** Provided information follows **

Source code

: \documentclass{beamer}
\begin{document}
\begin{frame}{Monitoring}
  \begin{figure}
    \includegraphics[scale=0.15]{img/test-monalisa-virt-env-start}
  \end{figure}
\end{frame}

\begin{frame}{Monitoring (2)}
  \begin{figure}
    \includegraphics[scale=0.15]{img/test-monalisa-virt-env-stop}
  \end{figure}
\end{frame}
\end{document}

** End of Provided information **
** Provided information follows **

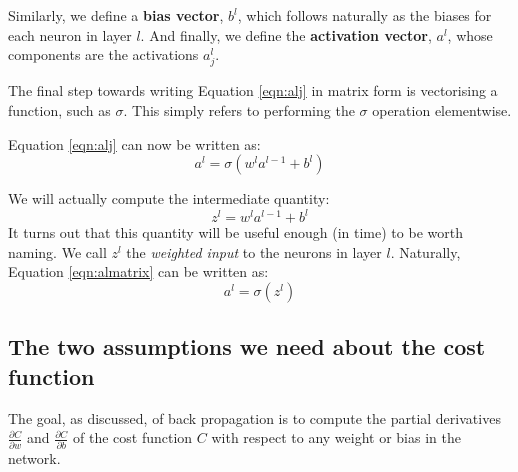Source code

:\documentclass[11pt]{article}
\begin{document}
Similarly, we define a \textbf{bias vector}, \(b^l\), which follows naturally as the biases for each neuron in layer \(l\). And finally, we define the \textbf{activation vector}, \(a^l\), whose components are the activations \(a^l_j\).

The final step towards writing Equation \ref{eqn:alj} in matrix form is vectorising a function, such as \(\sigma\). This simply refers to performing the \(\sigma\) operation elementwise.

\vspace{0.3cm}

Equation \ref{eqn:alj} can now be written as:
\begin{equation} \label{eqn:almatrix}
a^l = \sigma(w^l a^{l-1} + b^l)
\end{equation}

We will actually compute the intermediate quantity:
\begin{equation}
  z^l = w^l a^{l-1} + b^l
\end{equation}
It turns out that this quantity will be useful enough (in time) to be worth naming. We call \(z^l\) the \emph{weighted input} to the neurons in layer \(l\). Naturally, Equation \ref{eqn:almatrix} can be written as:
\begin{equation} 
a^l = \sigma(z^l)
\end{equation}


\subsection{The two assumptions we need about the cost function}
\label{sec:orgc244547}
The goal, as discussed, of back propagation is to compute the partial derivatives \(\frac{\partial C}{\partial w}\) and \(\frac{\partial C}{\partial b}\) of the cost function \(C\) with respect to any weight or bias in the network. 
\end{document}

** End of Provided information **

• [Task requirements]: Your answer should be one number: how many lines in the material above contain the string "includegraphics".

• [Task answer]: 2